Wieder zu Hause setzte sich Vera in ihr kleines, privates Büro, nahm dreimal ihr Handy auf, legte es wieder hin, blättere in diversen Papieren, schloss die Augen und versuchte, ihre Gedanken in vernünftige Bahnen zu lenken. Sie musste ihre Söhne anrufen. Beide mussten erfahren, wie es Henry ging. Uwe, der Ältere, Introvertierte, verdiente sich die ersten Sporen im väterlichen Unternehmen. Zur Zeit hielt er sich ein paar Tage dienstlich in London auf. Ihn rief sie zuerst an. Lars, der Jüngere, wohnte und arbeitete die meiste Zeit des Jahres in seinem Atelier an der Ostsee. Er war der Fröhliche und Aufgeschlossene in der Familie und Henrys absoluter Liebling. Beide versprachen, sofort nach Hause zu kommen.

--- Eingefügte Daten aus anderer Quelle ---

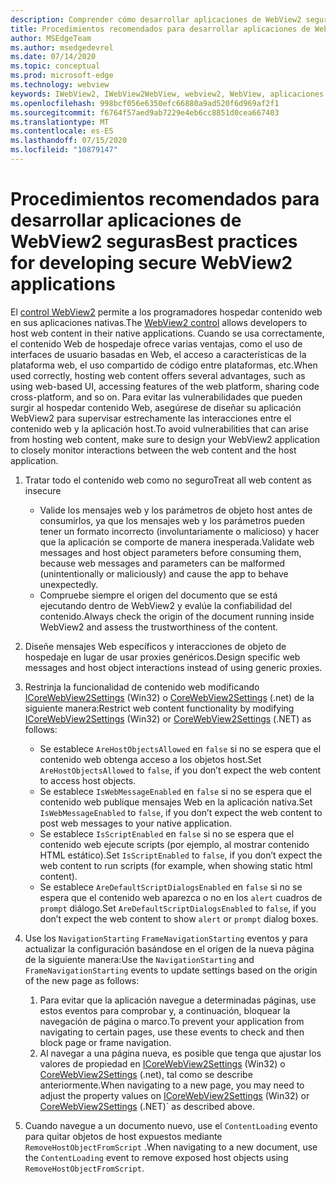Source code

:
 ```yaml
---
description: Comprender cómo desarrollar aplicaciones de WebView2 seguras
title: Procedimientos recomendados para desarrollar aplicaciones de WebView2 seguras
author: MSEdgeTeam
ms.author: msedgedevrel
ms.date: 07/14/2020
ms.topic: conceptual
ms.prod: microsoft-edge
ms.technology: webview
keywords: IWebView2, IWebView2WebView, webview2, WebView, aplicaciones Win32, Win32, Edge, ICoreWebView2, ICoreWebView2Host, control de explorador, HTML Edge, seguridad
ms.openlocfilehash: 998bcf056e6350efc66880a9ad520f6d969af2f1
ms.sourcegitcommit: f6764f57aed9ab7229e4eb6cc8851d0cea667403
ms.translationtype: MT
ms.contentlocale: es-ES
ms.lasthandoff: 07/15/2020
ms.locfileid: "10879147"
---
```

# <span data-ttu-id="7abb0-104">Procedimientos recomendados para desarrollar aplicaciones de WebView2 seguras</span><span class="sxs-lookup"><span data-stu-id="7abb0-104">Best practices for developing secure WebView2 applications</span></span>

<span data-ttu-id="7abb0-105">El [control WebView2](https://docs.microsoft.com/microsoft-edge/webview2/) permite a los programadores hospedar contenido web en sus aplicaciones nativas.</span><span class="sxs-lookup"><span data-stu-id="7abb0-105">The [WebView2 control](https://docs.microsoft.com/microsoft-edge/webview2/) allows developers to host web content in their native applications.</span></span> <span data-ttu-id="7abb0-106">Cuando se usa correctamente, el contenido Web de hospedaje ofrece varias ventajas, como el uso de interfaces de usuario basadas en Web, el acceso a características de la plataforma web, el uso compartido de código entre plataformas, etc.</span><span class="sxs-lookup"><span data-stu-id="7abb0-106">When used correctly, hosting web content offers several advantages, such as using web-based UI, accessing features of the web platform, sharing code cross-platform, and so on.</span></span> <span data-ttu-id="7abb0-107">Para evitar las vulnerabilidades que pueden surgir al hospedar contenido Web, asegúrese de diseñar su aplicación WebView2 para supervisar estrechamente las interacciones entre el contenido web y la aplicación host.</span><span class="sxs-lookup"><span data-stu-id="7abb0-107">To avoid vulnerabilities that can arise from hosting web content, make sure to design your WebView2 application to closely monitor interactions between the web content and the host application.</span></span> 

1. <span data-ttu-id="7abb0-108">Tratar todo el contenido web como no seguro</span><span class="sxs-lookup"><span data-stu-id="7abb0-108">Treat all web content as insecure</span></span>
    - <span data-ttu-id="7abb0-109">Valide los mensajes web y los parámetros de objeto host antes de consumirlos, ya que los mensajes web y los parámetros pueden tener un formato incorrecto (involuntariamente o malicioso) y hacer que la aplicación se comporte de manera inesperada.</span><span class="sxs-lookup"><span data-stu-id="7abb0-109">Validate web messages and host object parameters before consuming them, because web messages and parameters can be malformed (unintentionally or maliciously) and cause the app to behave unexpectedly.</span></span>
    - <span data-ttu-id="7abb0-110">Compruebe siempre el origen del documento que se está ejecutando dentro de WebView2 y evalúe la confiabilidad del contenido.</span><span class="sxs-lookup"><span data-stu-id="7abb0-110">Always check the origin of the document running inside WebView2 and assess the trustworthiness of the content.</span></span> 

2. <span data-ttu-id="7abb0-111">Diseñe mensajes Web específicos y interacciones de objeto de hospedaje en lugar de usar proxies genéricos.</span><span class="sxs-lookup"><span data-stu-id="7abb0-111">Design specific web messages and host object interactions instead of using generic proxies.</span></span>

3. <span data-ttu-id="7abb0-112">Restrinja la funcionalidad de contenido web modificando [ICoreWebView2Settings](../reference/win32/0-9-538/icorewebview2settings.md) (Win32) o [CoreWebView2Settings](../reference/dotnet/0-9-538/microsoft-web-webview2-core-corewebview2settings.md) (.net) de la siguiente manera:</span><span class="sxs-lookup"><span data-stu-id="7abb0-112">Restrict web content functionality by modifying [ICoreWebView2Settings](../reference/win32/0-9-538/icorewebview2settings.md) (Win32) or [CoreWebView2Settings](../reference/dotnet/0-9-538/microsoft-web-webview2-core-corewebview2settings.md) (.NET) as follows:</span></span>
    - <span data-ttu-id="7abb0-113">Se establece `AreHostObjectsAllowed` en `false` si no se espera que el contenido web obtenga acceso a los objetos host.</span><span class="sxs-lookup"><span data-stu-id="7abb0-113">Set `AreHostObjectsAllowed` to `false`, if you don’t expect the web content to access host objects.</span></span>
    - <span data-ttu-id="7abb0-114">Se establece `IsWebMessageEnabled` en `false` si no se espera que el contenido web publique mensajes Web en la aplicación nativa.</span><span class="sxs-lookup"><span data-stu-id="7abb0-114">Set `IsWebMessageEnabled` to `false`, if you don’t expect the web content to post web messages to your native application.</span></span> 
    - <span data-ttu-id="7abb0-115">Se establece `IsScriptEnabled` en `false` si no se espera que el contenido web ejecute scripts (por ejemplo, al mostrar contenido HTML estático).</span><span class="sxs-lookup"><span data-stu-id="7abb0-115">Set `IsScriptEnabled` to `false`, if you don’t expect the web content to run scripts (for example, when showing static html content).</span></span>
    - <span data-ttu-id="7abb0-116">Se establece `AreDefaultScriptDialogsEnabled` en `false` si no se espera que el contenido web aparezca o no en los `alert` cuadros de `prompt` diálogo.</span><span class="sxs-lookup"><span data-stu-id="7abb0-116">Set `AreDefaultScriptDialogsEnabled` to `false`, if you don’t expect the web content to show `alert` or `prompt` dialog boxes.</span></span>

4. <span data-ttu-id="7abb0-117">Use los `NavigationStarting` `FrameNavigationStarting` eventos y para actualizar la configuración basándose en el origen de la nueva página de la siguiente manera:</span><span class="sxs-lookup"><span data-stu-id="7abb0-117">Use the `NavigationStarting` and `FrameNavigationStarting` events to update settings based on the origin of the new page as follows:</span></span>
    1. <span data-ttu-id="7abb0-118">Para evitar que la aplicación navegue a determinadas páginas, use estos eventos para comprobar y, a continuación, bloquear la navegación de página o marco.</span><span class="sxs-lookup"><span data-stu-id="7abb0-118">To prevent your application from navigating to certain pages, use these events to check and then block page or frame navigation.</span></span> 
    2. <span data-ttu-id="7abb0-119">Al navegar a una página nueva, es posible que tenga que ajustar los valores de propiedad en [ICoreWebView2Settings](../reference/win32/0-9-538/icorewebview2settings.md) (Win32) o [CoreWebView2Settings](../reference/dotnet/0-9-538/microsoft-web-webview2-core-corewebview2settings.md) (.net), tal como se describe anteriormente.</span><span class="sxs-lookup"><span data-stu-id="7abb0-119">When navigating to a new page, you may need to adjust the property values on [ICoreWebView2Settings](../reference/win32/0-9-538/icorewebview2settings.md) (Win32) or [CoreWebView2Settings](../reference/dotnet/0-9-538/microsoft-web-webview2-core-corewebview2settings.md) (.NET)\` as described above.</span></span>

5. <span data-ttu-id="7abb0-120">Cuando navegue a un documento nuevo, use el `ContentLoading` evento para quitar objetos de host expuestos mediante `RemoveHostObjectFromScript` .</span><span class="sxs-lookup"><span data-stu-id="7abb0-120">When navigating to a new document, use the `ContentLoading` event to remove exposed host objects using `RemoveHostObjectFromScript`.</span></span>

Henry Lengenfeld starb noch in der selben Nacht. Vera rief ihren Anwalt an, der ihr bestätigen konnte, dass sich in jenem Ordner nur eine Kopie des Testamentes befunden hatte. Das Original sei amtlich hinterlegt und die Testamentseröffnung könne in Kürze erfolgen. Bei aller Trauer, Vera lächelte nun wieder. Sie nahm das überraschende Blatt Papier aus dem Ordner. Dieser „letzte Wille“ ihres Mannes würde keinen Schaden anrichten können. Weder bei Uwe, seinem leiblichen Sohn, noch bei Lars, dem Kuckuckskind.
Nicht noch einmal sollte jemand über die Worte stolpern, mit denen sie in jener verhängnisvollen Nacht ihrem Mann nach zwanzig Jahren endlich gebeichtet hatte, dass Lars das Ergebnis einer kreativen, einwöchigen Schreibwerkstatt auf Sylt gewesen war. Ein romantischer Fehltritt. Mehr nicht.